In suspected viral hepatitis, a hepatitis profile is routinely performed. This study identifies antibodies specific to the causative virus, establishing the type of hepatitis:

  • Type A. Detection of an antibody to hepatitis A virus (anti-HAV) confirms the diagnosis.
  • Type B. The presence of hepatitis B surface antigens (HBsAg) and hepatitis B antibodies (anti-HBs) confirms the diagnosis.
  • Type C. Diagnosis depends on serologic testing for the specific antibody 1 or more months after the onset of acute illness. Until then, the diagnosis is principally established by obtaining negative test results for hepatitis A, B, and D.
  • Type D. Detection of intrahepatic delta antigens or immunoglobulin (lg) M antidelta antigens in acute disease (or IgM and IgG in chronic disease) establishes the diagnosis.
  • Type E. Detection of hepatitis E antigens supports the diagnosis; however, the diagnosis may also consist of ruling out hepatitis C.
  • Type G. Detection of hepatitis G ribonucleic acid supports diagnosis. Serologic assays are being developed.

Additional findings from liver function studies support the diagnosis:

  • Serum aspartate aminotransferase and serum alanine aminotransferase levels are increased in the prodromal stage of acute viral hepatitis.
  • Serum alkaline phosphatase levels are slightly increased.
  • Serum bilirubin levels are elevated. Levels may continue to be high late in the disease, especially if the patient has severe disease.
  • Prothrombin time is prolonged. (Prothrombin time more than 3 seconds longer than normal indicates severe liver damage.)
  • White blood cell counts commonly reveal transient neutropenia and lymphopenia followed by lymphocytosis.
  • Liver biopsy is performed if chronic hepatitis is suspected. (This study is performed for acute hepatitis only if the diagnosis is questionable.)

Treatment

Persons believed to have been exposed to hepatitis A and the household contacts of patients with confirmed cases should be treated with standard immunoglobulin. Travelers planning visits to areas known to harbor such viruses should receive hepatitis A vaccine.

Hepatitis B globulin is given to individuals exposed to blood or body secretions of infected individuals. The immunoglobulin is effective but very expensive. Hepatitis B vaccine should be given to people at risk for exposure. This group includes neonates of hepatitis B virus (HBV)-positive mothers, sexual contacts of HBV-positive individuals, hemodialysis patients, health care workers, and male homosexuals. There is no vaccine against hepatitis C, but it has been treated with alfa interferon.

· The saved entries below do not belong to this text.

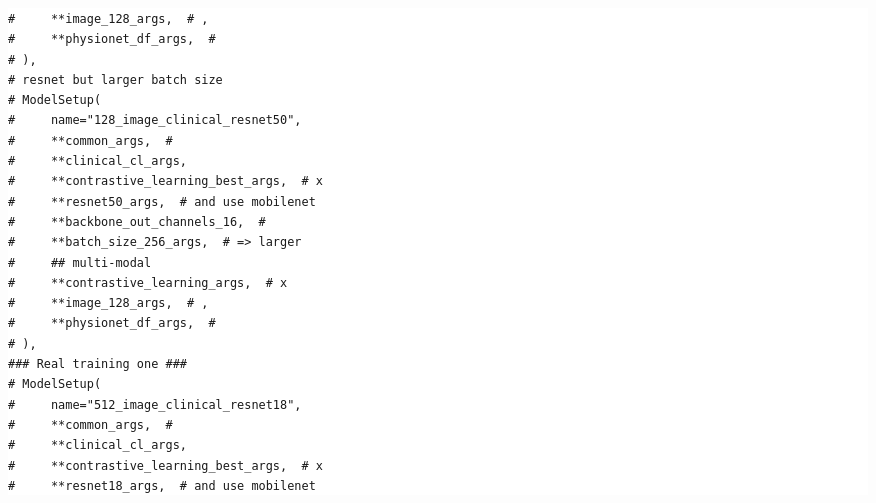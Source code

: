     #     **image_128_args,  # ,
    #     **physionet_df_args,  #
    # ),
    # resnet but larger batch size
    # ModelSetup(
    #     name="128_image_clinical_resnet50",
    #     **common_args,  #
    #     **clinical_cl_args,
    #     **contrastive_learning_best_args,  # x
    #     **resnet50_args,  # and use mobilenet
    #     **backbone_out_channels_16,  #
    #     **batch_size_256_args,  # => larger
    #     ## multi-modal
    #     **contrastive_learning_args,  # x
    #     **image_128_args,  # ,
    #     **physionet_df_args,  #
    # ),
    ### Real training one ###
    # ModelSetup(
    #     name="512_image_clinical_resnet18",
    #     **common_args,  #
    #     **clinical_cl_args,
    #     **contrastive_learning_best_args,  # x
    #     **resnet18_args,  # and use mobilenet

In the early stages of the disease, the patient is advised to rest and combat anorexia by eating small, high-calorie, high-protein meals. (Protein intake should be reduced if signs of precoma -lethargy, confusion, mental changes - develop.) Large meals are usually better tolerated in the morning because many patients experience nausea late in the day.

In acute viral hepatitis, hospitalization usually is required only for those patients with severe symptoms or complications. Parenteral nutrition may be required if the patient has persistent vomiting and is unable to maintain oral intake.

Antiemetics (trimethobenzamide or benzquinamide) may be given half an hour before meals to relieve nausea and prevent vomiting; phenothiazines have a cholestatic effect and should be avoided. For severe pruritus, the resin cholestyramine, which sequesters bile salts, may be given.